Lines that contain "application" are to be copied from the material, every one of them.
+-------+
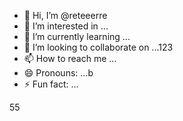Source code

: - 👋 Hi, I’m @reteeerre
- 👀 I’m interested in ...
- 🌱 I’m currently learning ...
- 💞️ I’m looking to collaborate on ...123
- 📫 How to reach me ...
- 😄 Pronouns: ...b
- ⚡ Fun fact: ...

<!---
reteeerre/reteeerre is a ✨ special ✨ repository because its `README.md` (this file) appears on your GitHub profile8876.
You can click the Preview link to take a look at your changes.пd
--->
55
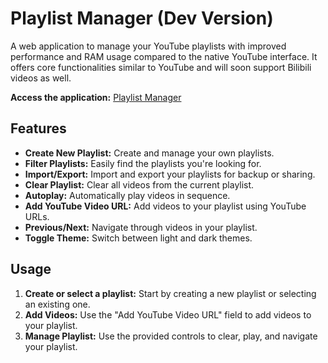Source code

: # Playlist Manager (Dev Version)

A web application to manage your YouTube playlists with improved performance and RAM usage compared to the native YouTube interface. It offers core functionalities similar to YouTube and will soon support Bilibili videos as well.

**Access the application:** [Playlist Manager](https://lazercuber.github.io/playlistdev.github.io/)

## Features

*   **Create New Playlist:** Create and manage your own playlists.
*   **Filter Playlists:** Easily find the playlists you're looking for.
*   **Import/Export:** Import and export your playlists for backup or sharing.
*   **Clear Playlist:** Clear all videos from the current playlist.
*   **Autoplay:** Automatically play videos in sequence.
*   **Add YouTube Video URL:** Add videos to your playlist using YouTube URLs.
*   **Previous/Next:** Navigate through videos in your playlist.
*   **Toggle Theme:** Switch between light and dark themes.

## Usage

1.  **Create or select a playlist:** Start by creating a new playlist or selecting an existing one.
2.  **Add Videos:** Use the "Add YouTube Video URL" field to add videos to your playlist.
3.  **Manage Playlist:** Use the provided controls to clear, play, and navigate your playlist.

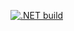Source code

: [![.NET build](https://github.com/NicoFilips/DebScraper/actions/workflows/build.yml/badge.svg)](https://github.com/NicoFilips/DebScraper/actions/workflows/build.yml)
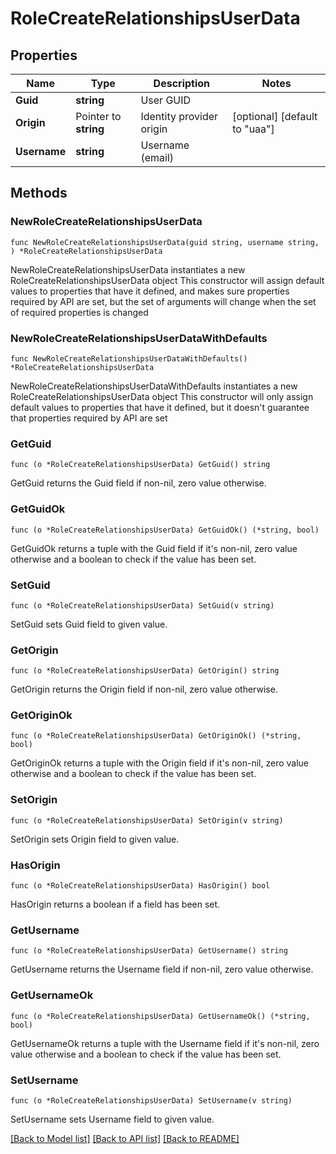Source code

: # RoleCreateRelationshipsUserData

## Properties

Name | Type | Description | Notes
------------ | ------------- | ------------- | -------------
**Guid** | **string** | User GUID | 
**Origin** | Pointer to **string** | Identity provider origin | [optional] [default to "uaa"]
**Username** | **string** | Username (email) | 

## Methods

### NewRoleCreateRelationshipsUserData

`func NewRoleCreateRelationshipsUserData(guid string, username string, ) *RoleCreateRelationshipsUserData`

NewRoleCreateRelationshipsUserData instantiates a new RoleCreateRelationshipsUserData object
This constructor will assign default values to properties that have it defined,
and makes sure properties required by API are set, but the set of arguments
will change when the set of required properties is changed

### NewRoleCreateRelationshipsUserDataWithDefaults

`func NewRoleCreateRelationshipsUserDataWithDefaults() *RoleCreateRelationshipsUserData`

NewRoleCreateRelationshipsUserDataWithDefaults instantiates a new RoleCreateRelationshipsUserData object
This constructor will only assign default values to properties that have it defined,
but it doesn't guarantee that properties required by API are set

### GetGuid

`func (o *RoleCreateRelationshipsUserData) GetGuid() string`

GetGuid returns the Guid field if non-nil, zero value otherwise.

### GetGuidOk

`func (o *RoleCreateRelationshipsUserData) GetGuidOk() (*string, bool)`

GetGuidOk returns a tuple with the Guid field if it's non-nil, zero value otherwise
and a boolean to check if the value has been set.

### SetGuid

`func (o *RoleCreateRelationshipsUserData) SetGuid(v string)`

SetGuid sets Guid field to given value.


### GetOrigin

`func (o *RoleCreateRelationshipsUserData) GetOrigin() string`

GetOrigin returns the Origin field if non-nil, zero value otherwise.

### GetOriginOk

`func (o *RoleCreateRelationshipsUserData) GetOriginOk() (*string, bool)`

GetOriginOk returns a tuple with the Origin field if it's non-nil, zero value otherwise
and a boolean to check if the value has been set.

### SetOrigin

`func (o *RoleCreateRelationshipsUserData) SetOrigin(v string)`

SetOrigin sets Origin field to given value.

### HasOrigin

`func (o *RoleCreateRelationshipsUserData) HasOrigin() bool`

HasOrigin returns a boolean if a field has been set.

### GetUsername

`func (o *RoleCreateRelationshipsUserData) GetUsername() string`

GetUsername returns the Username field if non-nil, zero value otherwise.

### GetUsernameOk

`func (o *RoleCreateRelationshipsUserData) GetUsernameOk() (*string, bool)`

GetUsernameOk returns a tuple with the Username field if it's non-nil, zero value otherwise
and a boolean to check if the value has been set.

### SetUsername

`func (o *RoleCreateRelationshipsUserData) SetUsername(v string)`

SetUsername sets Username field to given value.



[[Back to Model list]](../README.md#documentation-for-models) [[Back to API list]](../README.md#documentation-for-api-endpoints) [[Back to README]](../README.md)


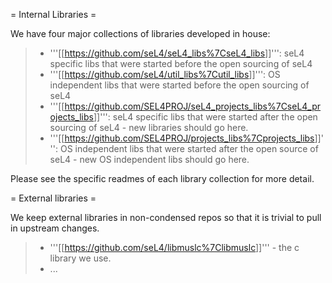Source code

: = Internal Libraries =

We have four major collections of libraries developed in house:

> -   '''\[\[<https://github.com/seL4/seL4_libs%7CseL4_libs>\]\]''':
>     seL4 specific libs that were started before the open sourcing of
>     seL4
> -   '''\[\[<https://github.com/seL4/util_libs%7Cutil_libs>\]\]''': OS
>     independent libs that were started before the open sourcing of
>     seL4
> -   '''\[\[<https://github.com/SEL4PROJ/seL4_projects_libs%7CseL4_projects_libs>\]\]''':
>     seL4 specific libs that were started after the open sourcing of
>     seL4 - new libraries should go here.
> -   '''\[\[<https://github.com/SEL4PROJ/projects_libs%7Cprojects_libs>\]\]''':
>     OS independent libs that were started after the open source of
>     seL4 - new OS independent libs should go here.

Please see the specific readmes of each library collection for more
detail.

= External libraries =

We keep external libraries in non-condensed repos so that it is trivial
to pull in upstream changes.

> -   '''\[\[<https://github.com/seL4/libmuslc%7Clibmuslc>\]\]''' - the
>     c library we use.
> -   ...


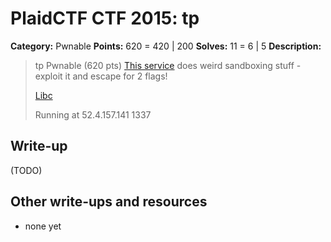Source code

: # PlaidCTF CTF 2015: tp

**Category:** Pwnable
**Points:** 620 = 420 | 200
**Solves:** 11 = 6 | 5
**Description:**

> tp
> Pwnable (620 pts)
> [This service](http://play.plaidctf.com/files/problem_414d338fffb41107a3cf70bd0a7feffe.elf) does weird sandboxing stuff - exploit it and escape for 2 flags!
> 
> [Libc](http://play.plaidctf.com/files/libc_3f6aaa980b58f7c7590dee12d731e099.so.6)
> 
> Running at 52.4.157.141 1337

## Write-up

(TODO)

## Other write-ups and resources

* none yet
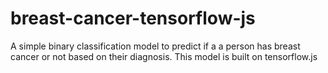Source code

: # breast-cancer-tensorflow-js
A simple binary classification model to predict if a a person has breast cancer or not based on their diagnosis.
This model is built on tensorflow.js
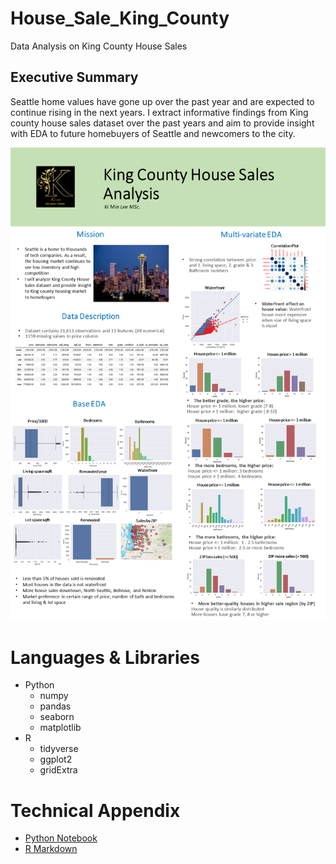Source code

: # House_Sale_King_County
Data Analysis on King County House Sales

## Executive Summary
Seattle home values have gone up over the past year and are expected to continue rising in the next years. I extract informative findings from King county house sales dataset over the past years and aim to provide insight with EDA to future homebuyers of Seattle and newcomers to the city.

![](Slide1.PNG)

# Languages & Libraries
* Python
  * numpy
  * pandas
  * seaborn
  * matplotlib
* R
  * tidyverse
  * ggplot2
  * gridExtra

# Technical Appendix
* [Python Notebook](https://github.com/kilee722/House_Sale_King_County/blob/main/Hous_Sales_EDA_R.Rmd)
* [R Markdown](https://github.com/kilee722/House_Sale_King_County/blob/main/House_Sale_EDA.ipynb)

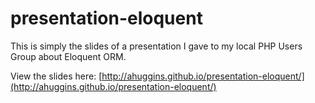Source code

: # presentation-eloquent

This is simply the slides of a presentation I gave to my local PHP Users Group about Eloquent ORM.

View the slides here: [http://ahuggins.github.io/presentation-eloquent/](http://ahuggins.github.io/presentation-eloquent/)
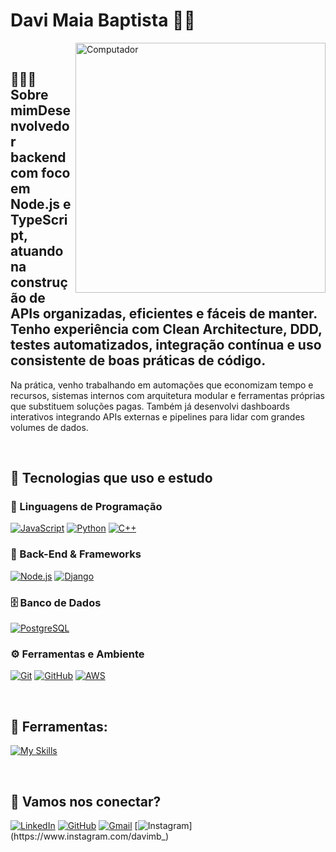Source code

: # Davi Maia Baptista 🧑‍💻

<img src="https://raw.githubusercontent.com/MicaelliMedeiros/micaellimedeiros/master/image/computer-illustration.png" min-width="400px" max-width="400px" width="400px" align="right" alt="Computador">

<br>

## 👨🏻‍💻Sobre mimDesenvolvedor backend com foco em **Node.js** e **TypeScript**, atuando na construção de APIs organizadas, eficientes e fáceis de manter. Tenho experiência com **Clean Architecture**, **DDD**, **testes automatizados**, integração contínua e uso consistente de **boas práticas** de código.

Na prática, venho trabalhando em automações que economizam tempo e recursos, sistemas internos com arquitetura modular e ferramentas próprias que substituem soluções pagas. Também já desenvolvi dashboards interativos integrando APIs externas e pipelines para lidar com grandes volumes de dados.

<br>

## 👾 Tecnologias que uso e estudo

### 🧠 Linguagens de Programação
[![JavaScript](https://skillicons.dev/icons?i=js)](https://skillicons.dev)
[![Python](https://skillicons.dev/icons?i=py)](https://skillicons.dev)
[![C++](https://skillicons.dev/icons?i=cpp)](https://skillicons.dev)

### 🧰 Back-End & Frameworks
[![Node.js](https://skillicons.dev/icons?i=nodejs)](https://skillicons.dev)
[![Django](https://skillicons.dev/icons?i=django)](https://skillicons.dev)

### 🗄️ Banco de Dados
[![PostgreSQL](https://skillicons.dev/icons?i=postgres)](https://skillicons.dev)

### ⚙️ Ferramentas e Ambiente
[![Git](https://skillicons.dev/icons?i=git)](https://skillicons.dev)
[![GitHub](https://skillicons.dev/icons?i=github)](https://skillicons.dev)
[![AWS](https://skillicons.dev/icons?i=aws)](https://skillicons.dev)

<br>

## 💼 Ferramentas:
[![My Skills](https://skillicons.dev/icons?i=vscode,git,github,postman)](https://skillicons.dev)

<br>

## 💌 Vamos nos conectar?

[![LinkedIn](https://img.shields.io/badge/LinkedIn-Davi%20Baptista-blue?style=flat-square&logo=linkedin)](https://www.linkedin.com/in/davimb)
[![GitHub](https://img.shields.io/github/followers/davi-baptista?label=follow&style=social)](https://github.com/davi-baptista)
[![Gmail](https://img.shields.io/badge/-davimaiabaptista21@gmail.com-006bed?style=flat-square&logo=Gmail&logoColor=white&link=mailto:davimaiabaptista21@gmail.com)](mailto:davimaiabaptista21@gmail.com)
[![Instagram](https://img.shields.io/badge/-@davimb__-purple?style=flat-square&logo=Instagram&logoColor=white&link=https://www.instagram.com/davimb_)](https://www.instagram.com/davimb_)

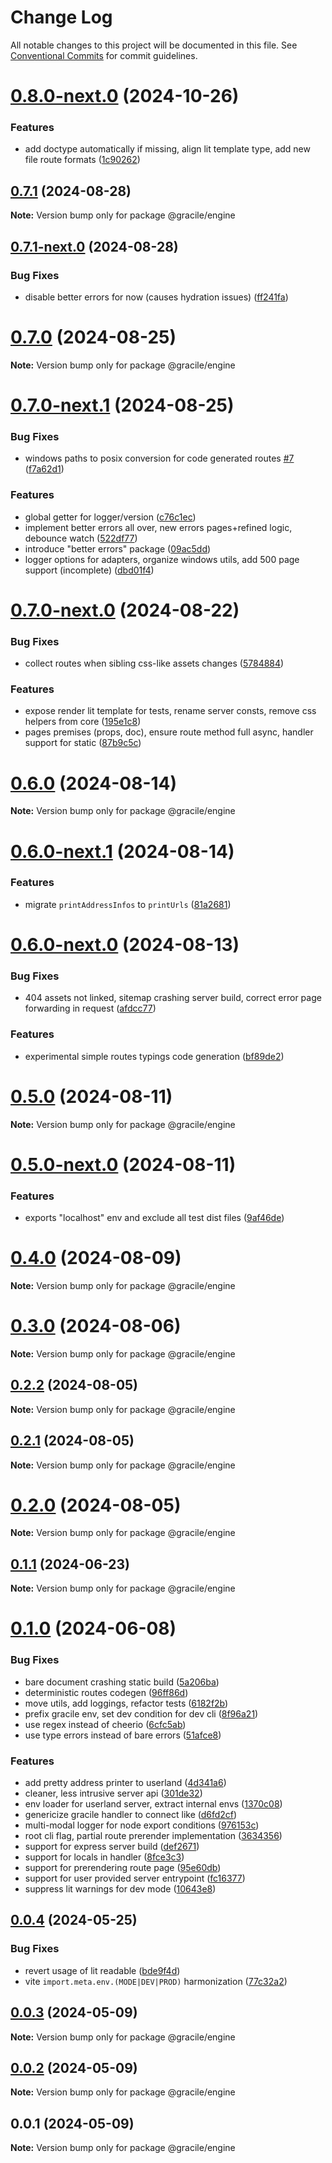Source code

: # Change Log

All notable changes to this project will be documented in this file.
See [Conventional Commits](https://conventionalcommits.org) for commit guidelines.

# [0.8.0-next.0](https://github.com/gracile-web/gracile/compare/@gracile/engine@0.7.1...@gracile/engine@0.8.0-next.0) (2024-10-26)

### Features

* add doctype automatically if missing, align lit template type, add new file route formats ([1c90262](https://github.com/gracile-web/gracile/commit/1c9026208ca1b58ee0e3777929ea0136e5ef715f))

## [0.7.1](https://github.com/gracile-web/gracile/compare/@gracile/engine@0.7.1-next.0...@gracile/engine@0.7.1) (2024-08-28)

**Note:** Version bump only for package @gracile/engine

## [0.7.1-next.0](https://github.com/gracile-web/gracile/compare/@gracile/engine@0.7.0...@gracile/engine@0.7.1-next.0) (2024-08-28)

### Bug Fixes

* disable better errors for now (causes hydration issues) ([ff241fa](https://github.com/gracile-web/gracile/commit/ff241faada5ccd5343ee97c4ba776ba49ace8496))

# [0.7.0](https://github.com/gracile-web/gracile/compare/@gracile/engine@0.7.0-next.1...@gracile/engine@0.7.0) (2024-08-25)

**Note:** Version bump only for package @gracile/engine

# [0.7.0-next.1](https://github.com/gracile-web/gracile/compare/@gracile/engine@0.7.0-next.0...@gracile/engine@0.7.0-next.1) (2024-08-25)

### Bug Fixes

* windows paths to posix conversion for code generated routes [#7](https://github.com/gracile-web/gracile/issues/7) ([f7a62d1](https://github.com/gracile-web/gracile/commit/f7a62d1f965ece24b33a3476dfd8df28aa82b7b1))

### Features

* global getter for logger/version ([c76c1ec](https://github.com/gracile-web/gracile/commit/c76c1ec1e5b6104ef5c40695768e84af5167baf9))
* implement better errors all over, new errors pages+refined logic, debounce watch ([522df77](https://github.com/gracile-web/gracile/commit/522df77a035ea756f3fc2e97fe2139580b76ba1c))
* introduce "better errors" package ([09ac5dd](https://github.com/gracile-web/gracile/commit/09ac5dd2d011a84716b2a53a4df996360cad6dee))
* logger options for adapters, organize windows utils, add 500 page support (incomplete) ([dbd01f4](https://github.com/gracile-web/gracile/commit/dbd01f4512fee435de0e28ecdd7bc3e8eb2628c4))

# [0.7.0-next.0](https://github.com/gracile-web/gracile/compare/@gracile/engine@0.6.0...@gracile/engine@0.7.0-next.0) (2024-08-22)

### Bug Fixes

* collect routes when sibling css-like assets changes ([5784884](https://github.com/gracile-web/gracile/commit/57848841b5992168ae481e4e6e3e7cf244e1a6f5))

### Features

* expose render lit template for tests, rename server consts, remove css helpers from core ([195e1c8](https://github.com/gracile-web/gracile/commit/195e1c86f05b182706e2970b6ade021668ec1d17))
* pages premises (props, doc), ensure route method full async, handler support for static ([87b9c5c](https://github.com/gracile-web/gracile/commit/87b9c5c962cdc075b4bf849fa26e3031ee22d1ac))

# [0.6.0](https://github.com/gracile-web/gracile/compare/@gracile/engine@0.6.0-next.1...@gracile/engine@0.6.0) (2024-08-14)

**Note:** Version bump only for package @gracile/engine

# [0.6.0-next.1](https://github.com/gracile-web/gracile/compare/@gracile/engine@0.6.0-next.0...@gracile/engine@0.6.0-next.1) (2024-08-14)

### Features

* migrate `printAddressInfos` to `printUrls` ([81a2681](https://github.com/gracile-web/gracile/commit/81a26811fcc0c87b034788fa43ebb21e81987547))

# [0.6.0-next.0](https://github.com/gracile-web/gracile/compare/@gracile/engine@0.5.0...@gracile/engine@0.6.0-next.0) (2024-08-13)

### Bug Fixes

* 404 assets not linked, sitemap crashing server build, correct error page forwarding in request ([afdcc77](https://github.com/gracile-web/gracile/commit/afdcc770ebc274fff484c93e19b405b7d9ffe8a5))

### Features

* experimental simple routes typings code generation ([bf89de2](https://github.com/gracile-web/gracile/commit/bf89de21ded08c0a6226f7ae5be73b99d77b2564))

# [0.5.0](https://github.com/gracile-web/gracile/compare/@gracile/engine@0.5.0-next.0...@gracile/engine@0.5.0) (2024-08-11)

**Note:** Version bump only for package @gracile/engine

# [0.5.0-next.0](https://github.com/gracile-web/gracile/compare/@gracile/engine@0.4.0...@gracile/engine@0.5.0-next.0) (2024-08-11)

### Features

* exports "localhost" env and exclude all test dist files ([9af46de](https://github.com/gracile-web/gracile/commit/9af46de74c613d5a21f4b816f1b0b250b37aaee0))

# [0.4.0](https://github.com/gracile-web/gracile/compare/@gracile/engine@0.4.0-next.0...@gracile/engine@0.4.0) (2024-08-09)

**Note:** Version bump only for package @gracile/engine

# [0.3.0](https://github.com/gracile-web/gracile/compare/@gracile/engine@0.3.0-next.0...@gracile/engine@0.3.0) (2024-08-06)

**Note:** Version bump only for package @gracile/engine

## [0.2.2](https://github.com/gracile-web/gracile/compare/@gracile/engine@0.2.2-next.0...@gracile/engine@0.2.2) (2024-08-05)

**Note:** Version bump only for package @gracile/engine

## [0.2.1](https://github.com/gracile-web/gracile/compare/@gracile/engine@0.2.0-next.5...@gracile/engine@0.2.1) (2024-08-05)

**Note:** Version bump only for package @gracile/engine

# [0.2.0](https://github.com/gracile-web/gracile/compare/@gracile/engine@0.2.0-next.5...@gracile/engine@0.2.0) (2024-08-05)

**Note:** Version bump only for package @gracile/engine

## [0.1.1](https://github.com/gracile-web/gracile/compare/@gracile/engine@0.1.0...@gracile/engine@0.1.1) (2024-06-23)

**Note:** Version bump only for package @gracile/engine

# [0.1.0](https://github.com/gracile-web/gracile/compare/@gracile/engine@0.0.4...@gracile/engine@0.1.0) (2024-06-08)

### Bug Fixes

* bare document crashing static build ([5a206ba](https://github.com/gracile-web/gracile/commit/5a206badd977878d21bb0ff7fe1de307b00496b1))
* deterministic routes codegen ([96ff86d](https://github.com/gracile-web/gracile/commit/96ff86d11cb8b5e64ec548f6585fd8ca2e45edbb))
* move utils, add loggings, refactor tests ([6182f2b](https://github.com/gracile-web/gracile/commit/6182f2bd9694d059ec6d8cd1a57cbc379136d922))
* prefix gracile env, set dev condition for dev cli ([8f96a21](https://github.com/gracile-web/gracile/commit/8f96a2175c6d554a9e21126bdb023248a40c5647))
* use regex instead of cheerio ([6cfc5ab](https://github.com/gracile-web/gracile/commit/6cfc5ab92ec8201ac7cba79a2aed149d1e7f121c))
* use type errors instead of bare errors ([51afce8](https://github.com/gracile-web/gracile/commit/51afce83f241aabed751097a2ff06f31fd5c2d27))

### Features

* add pretty address printer to userland ([4d341a6](https://github.com/gracile-web/gracile/commit/4d341a6225c3c38af713054d82604f08769f2cb5))
* cleaner, less intrusive server api ([301de32](https://github.com/gracile-web/gracile/commit/301de329f0ae91efee471a2db94cfe4baa5fc57a))
* env loader for userland server, extract internal envs ([1370c08](https://github.com/gracile-web/gracile/commit/1370c08c0cabd9416f741f7eb93fc15f4906432e))
* genericize gracile handler to connect like ([d6fd2cf](https://github.com/gracile-web/gracile/commit/d6fd2cfbd9d2e22aa99e9b4cc8763ed099e1643e))
* multi-modal logger for node export conditions ([976153c](https://github.com/gracile-web/gracile/commit/976153cbc44031fa8d67c963d6b38d5e96fec7ee))
* root cli flag, partial route prerender implementation ([3634356](https://github.com/gracile-web/gracile/commit/363435651773d0a98e26e1cb2f08e39163337173))
* support for express server build ([def2671](https://github.com/gracile-web/gracile/commit/def26710abf49f4b74fee61dc9ac9302be62f35d))
* support for locals in handler ([8fce3c3](https://github.com/gracile-web/gracile/commit/8fce3c35b4d23bc0a07d1af4e43673f8cf85a44f))
* support for prerendering route page ([95e60db](https://github.com/gracile-web/gracile/commit/95e60db8cc47dbfc9cf0806f9a4b11977fae469f))
* support for user provided server entrypoint ([fc16377](https://github.com/gracile-web/gracile/commit/fc16377f34b30548c1abd055da5552445790ecbb))
* suppress lit warnings for dev mode ([10643e8](https://github.com/gracile-web/gracile/commit/10643e81aca63b8f4bcde8d8c18c421a1f45f502))

## [0.0.4](https://github.com/gracile-web/gracile/compare/@gracile/engine@0.0.3...@gracile/engine@0.0.4) (2024-05-25)

### Bug Fixes

* revert usage of lit readable ([bde9f4d](https://github.com/gracile-web/gracile/commit/bde9f4dd375fb7ca146cf0f111a6898008ed16fd))
* vite `import.meta.env.(MODE|DEV|PROD)` harmonization ([77c32a2](https://github.com/gracile-web/gracile/commit/77c32a2a60b2e620937c180e87973f6d59a99d84))

## [0.0.3](https://github.com/gracile-web/gracile/compare/@gracile/engine@0.0.2...@gracile/engine@0.0.3) (2024-05-09)

**Note:** Version bump only for package @gracile/engine

## [0.0.2](https://github.com/gracile-web/gracile/compare/@gracile/engine@0.0.1...@gracile/engine@0.0.2) (2024-05-09)

**Note:** Version bump only for package @gracile/engine

## 0.0.1 (2024-05-09)

**Note:** Version bump only for package @gracile/engine
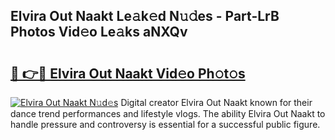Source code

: ## Elvira Out Naakt Le𝚊k𝚎d N𝚞𝚍es - Part-LrB Photos Vid𝚎o Le𝚊ks aNXQv

# <h2><a href="http://fb35baq.evod.top/?m=Elvira+Out+Naakt">🔗 👉🔴 Elvira Out Naakt Vid𝚎o Ph𝚘t𝚘s</a></h2>

[![Elvira Out Naakt N𝚞d𝚎s](https://i.imgur.com/8V9OHl7.gif)](http://fb35baq.evod.top/?m=Elvira+Out+Naakt)
Digital creator Elvira Out Naakt known for their dance trend performances and lifestyle vlogs. The ability Elvira Out Naakt to handle pressure and controversy is essential for a successful public figure. 
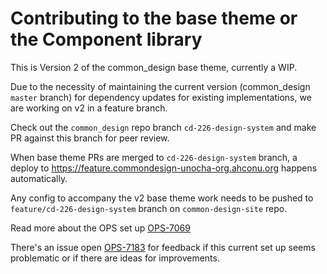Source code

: # Contributing to the base theme or the Component library

This is Version 2 of the common_design base theme, currently a WIP.

Due to the necessity of maintaining the current version (common_design `master` branch) for dependency updates for existing implementations, we are working on v2 in a feature branch.

Check out the  `common_design` repo branch `cd-226-design-system` and make PR against this branch for peer review.

When base theme PRs are merged to `cd-226-design-system` branch, a deploy to https://feature.commondesign-unocha-org.ahconu.org happens automatically.

Any config to accompany the v2 base theme work needs to be pushed to `feature/cd-226-design-system` branch on `common-design-site` repo. 

Read more about the OPS set up [OPS-7069](https://humanitarian.atlassian.net/browse/OPS-7069)

There's an issue open [OPS-7183](https://humanitarian.atlassian.net/browse/OPS-7069?focusedCommentId=118217) for feedback if this current set up seems problematic or if there are ideas for improvements.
+-------+
RESPONSE TO THE EXERCISE:
A web application to manage your YouTube playlists with improved performance and RAM usage compared to the native YouTube interface. It offers core functionalities similar to YouTube and will soon support Bilibili videos as well.
**Access the application:** [Playlist Manager](https://lazercuber.github.io/playlistdev.github.io/)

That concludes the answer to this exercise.